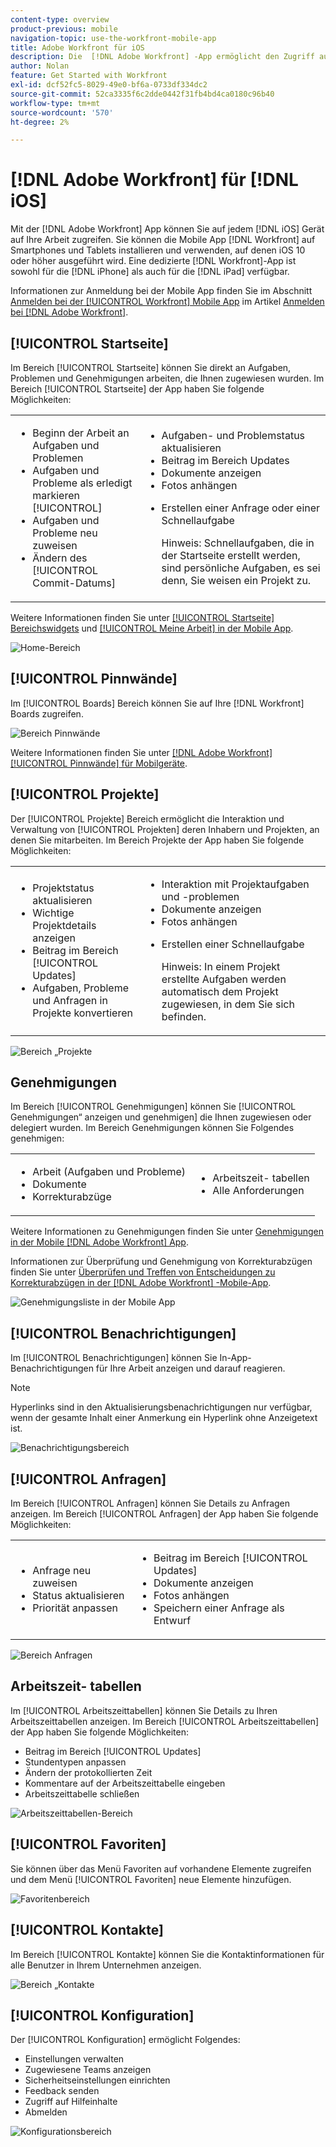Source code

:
 ```yaml
---
content-type: overview
product-previous: mobile
navigation-topic: use-the-workfront-mobile-app
title: Adobe Workfront für iOS
description: Die  [!DNL Adobe Workfront] -App ermöglicht den Zugriff auf Ihre Arbeit auf jedem iOS-Gerät. Sie können die Mobile App  [!DNL Workfront]  Smartphones und Tablets mit iOS 10 oder höher installieren und verwenden. Eine dedizierte  [!DNL Workfront] -App ist sowohl für den iPhone als auch für den iPad verfügbar.
author: Nolan
feature: Get Started with Workfront
exl-id: dcf52fc5-8029-49e0-bf6a-0733df334dc2
source-git-commit: 52ca3335f6c2dde0442f31fb4bd4ca0180c96b40
workflow-type: tm+mt
source-wordcount: '570'
ht-degree: 2%

---
```


# [!DNL Adobe Workfront] für [!DNL iOS]

Mit der [!DNL Adobe Workfront] App können Sie auf jedem [!DNL iOS] Gerät auf Ihre Arbeit zugreifen. Sie können die Mobile App [!DNL Workfront] auf Smartphones und Tablets installieren und verwenden, auf denen iOS 10 oder höher ausgeführt wird. Eine dedizierte [!DNL Workfront]-App ist sowohl für die [!DNL iPhone] als auch für die [!DNL iPad] verfügbar.

Informationen zur Anmeldung bei der Mobile App finden Sie im Abschnitt [Anmelden bei der [!UICONTROL Workfront] Mobile App](../../../workfront-basics/manage-your-account-and-profile/managing-your-workfront-account/log-in-to-workfront.md#log) im Artikel [Anmelden bei [!DNL Adobe Workfront]](../../../workfront-basics/manage-your-account-and-profile/managing-your-workfront-account/log-in-to-workfront.md).

## [!UICONTROL Startseite]

Im Bereich [!UICONTROL Startseite] können Sie direkt an Aufgaben, Problemen und Genehmigungen arbeiten, die Ihnen zugewiesen wurden. Im Bereich [!UICONTROL Startseite] der App haben Sie folgende Möglichkeiten:

<table style="table-layout:auto"> 
 <col> 
 <col> 
 <tbody> 
  <tr> 
   <td> 
    <ul> 
     <li>Beginn der Arbeit an Aufgaben und Problemen</li> 
     <li>Aufgaben und Probleme als erledigt markieren [!UICONTROL]</li> 
     <li>Aufgaben und Probleme neu zuweisen</li> 
     <li>Ändern des [!UICONTROL Commit-Datums]</li> 
    </ul> </td> 
   <td> 
    <ul> 
     <li>Aufgaben- und Problemstatus aktualisieren</li> 
     <li>Beitrag im Bereich Updates</li> 
     <li>Dokumente anzeigen</li> 
     <li>Fotos anhängen</li> 
     <li> <p>Erstellen einer Anfrage oder einer Schnellaufgabe</p> <p>Hinweis: Schnellaufgaben, die in der Startseite erstellt werden, sind persönliche Aufgaben, es sei denn, Sie weisen ein Projekt zu.</p> </li> 
    </ul> </td> 
  </tr> 
 </tbody> 
</table>

Weitere Informationen finden Sie unter [[!UICONTROL Startseite] Bereichswidgets](../../../workfront-basics/mobile-apps/using-the-workfront-mobile-app/home-area-widgets-mobile.md) und [[!UICONTROL Meine Arbeit] in der Mobile App](../../../workfront-basics/mobile-apps/using-the-workfront-mobile-app/my-work-section-mobile.md).

![Home-Bereich](assets/mobile-home-area.png)

## [!UICONTROL Pinnwände]

Im [!UICONTROL Boards] Bereich können Sie auf Ihre [!DNL Workfront] Boards zugreifen.

![Bereich Pinnwände](assets/mobile-all-boards-displayed.png)

Weitere Informationen finden Sie unter [[!DNL Adobe Workfront] [!UICONTROL Pinnwände] für Mobilgeräte](/help/quicksilver/workfront-basics/mobile-apps/using-the-workfront-mobile-app/mobile-boards.md).

## [!UICONTROL Projekte]

Der [!UICONTROL Projekte] Bereich ermöglicht die Interaktion und Verwaltung von [!UICONTROL Projekten] deren Inhabern und Projekten, an denen Sie mitarbeiten. Im Bereich Projekte der App haben Sie folgende Möglichkeiten:

<table style="table-layout:auto"> 
 <col> 
 <col> 
 <tbody> 
  <tr> 
   <td> 
    <ul> 
     <li>Projektstatus aktualisieren</li> 
     <li>Wichtige Projektdetails anzeigen</li> 
     <li>Beitrag im Bereich [!UICONTROL Updates]</li> 
     <li>Aufgaben, Probleme und Anfragen in Projekte konvertieren</li> 
    </ul> </td> 
   <td> 
    <ul> 
     <li>Interaktion mit Projektaufgaben und -problemen</li> 
     <li>Dokumente anzeigen</li> 
     <li>Fotos anhängen</li> 
     <li> <p>Erstellen einer Schnellaufgabe</p> <p>Hinweis: In einem Projekt erstellte Aufgaben werden automatisch dem Projekt zugewiesen, in dem Sie sich befinden. </p> </li> 
    </ul> </td> 
  </tr> 
 </tbody> 
</table>

![Bereich „Projekte](assets/mobile-projects-area.png)

## Genehmigungen

Im Bereich [!UICONTROL Genehmigungen] können Sie [!UICONTROL Genehmigungen“ anzeigen und genehmigen] die Ihnen zugewiesen oder delegiert wurden. Im Bereich Genehmigungen können Sie Folgendes genehmigen:

<table style="table-layout:auto">
 <col>
 <col>
 <tbody>
  <tr>
   <td>
    <ul>
     <li>Arbeit (Aufgaben und Probleme)</li>
     <li>Dokumente</li>
     <li>Korrekturabzüge </li>
    </ul> </td>
   <td>
    <ul>
     <li>Arbeitszeit- tabellen</li>
     <li>Alle Anforderungen</li>
    </ul> </td>
  </tr>
 </tbody>
</table>

Weitere Informationen zu Genehmigungen finden Sie unter [Genehmigungen in der Mobile [!DNL Adobe Workfront] App](../../../workfront-basics/mobile-apps/using-the-workfront-mobile-app/approvals-in-mobile-app.md).

Informationen zur Überprüfung und Genehmigung von Korrekturabzügen finden Sie unter [Überprüfen und Treffen von Entscheidungen zu Korrekturabzügen in der  [!DNL Adobe Workfront] -Mobile-App](../../../workfront-basics/mobile-apps/using-the-workfront-mobile-app/work-with-proofs-in-mobile-app.md).

![Genehmigungsliste in der Mobile App](assets/mobile-approvals-adobe-350x574.png)

## [!UICONTROL Benachrichtigungen]

Im [!UICONTROL Benachrichtigungen] können Sie In-App-Benachrichtigungen für Ihre Arbeit anzeigen und darauf reagieren.

>[!NOTE]
>Hyperlinks sind in den Aktualisierungsbenachrichtigungen nur verfügbar, wenn der gesamte Inhalt einer Anmerkung ein Hyperlink ohne Anzeigetext ist.

![Benachrichtigungsbereich](assets/mobile-notifications-area.png)

## [!UICONTROL Anfragen]

Im Bereich [!UICONTROL Anfragen] können Sie Details zu Anfragen anzeigen. Im Bereich [!UICONTROL Anfragen] der App haben Sie folgende Möglichkeiten:

<table style="table-layout:auto">
 <col>
 <col>
 <tbody>
  <tr>
   <td>
    <ul>
     <li>Anfrage neu zuweisen</li>
     <li>Status aktualisieren</li>
     <li>Priorität anpassen</li>
    </ul> </td>
   <td>
    <ul>
     <li>Beitrag im Bereich [!UICONTROL Updates]</li>
     <li>Dokumente anzeigen</li>
     <li>Fotos anhängen</li>
     <li>Speichern einer Anfrage als Entwurf</li>
    </ul> </td>
  </tr>
 </tbody>
</table>

![Bereich Anfragen](assets/mobile-requests-area.png)

## Arbeitszeit- tabellen

Im [!UICONTROL Arbeitszeittabellen] können Sie Details zu Ihren Arbeitszeittabellen anzeigen. Im Bereich [!UICONTROL Arbeitszeittabellen] der App haben Sie folgende Möglichkeiten:

* Beitrag im Bereich [!UICONTROL Updates]
* Stundentypen anpassen
* Ändern der protokollierten Zeit
* Kommentare auf der Arbeitszeittabelle eingeben
* Arbeitszeittabelle schließen

![Arbeitszeittabellen-Bereich](assets/mobile-timesheets-area.png)

## [!UICONTROL Favoriten]

Sie können über das Menü Favoriten auf vorhandene Elemente zugreifen und dem Menü [!UICONTROL Favoriten] neue Elemente hinzufügen.

![Favoritenbereich](assets/mobile-favorites-area.png)

## [!UICONTROL Kontakte]

Im Bereich [!UICONTROL Kontakte] können Sie die Kontaktinformationen für alle Benutzer in Ihrem Unternehmen anzeigen.

![Bereich „Kontakte](assets/mobile-contacts-area.png)

## [!UICONTROL Konfiguration]

Der [!UICONTROL Konfiguration] ermöglicht Folgendes:

* Einstellungen verwalten
* Zugewiesene Teams anzeigen
* Sicherheitseinstellungen einrichten
* Feedback senden
* Zugriff auf Hilfeinhalte
* Abmelden

![Konfigurationsbereich](assets/ios-configuration-area.png)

Work to be completed: Write out exactly the lines starting with the one that holds "## [!UICONTROL Kontakte]" and running through the last line above.

Answer box:
## [!UICONTROL Kontakte]

Im Bereich [!UICONTROL Kontakte] können Sie die Kontaktinformationen für alle Benutzer in Ihrem Unternehmen anzeigen.

![Bereich „Kontakte](assets/mobile-contacts-area.png)

## [!UICONTROL Konfiguration]

Der [!UICONTROL Konfiguration] ermöglicht Folgendes:

* Einstellungen verwalten
* Zugewiesene Teams anzeigen
* Sicherheitseinstellungen einrichten
* Feedback senden
* Zugriff auf Hilfeinhalte
* Abmelden

![Konfigurationsbereich](assets/ios-configuration-area.png)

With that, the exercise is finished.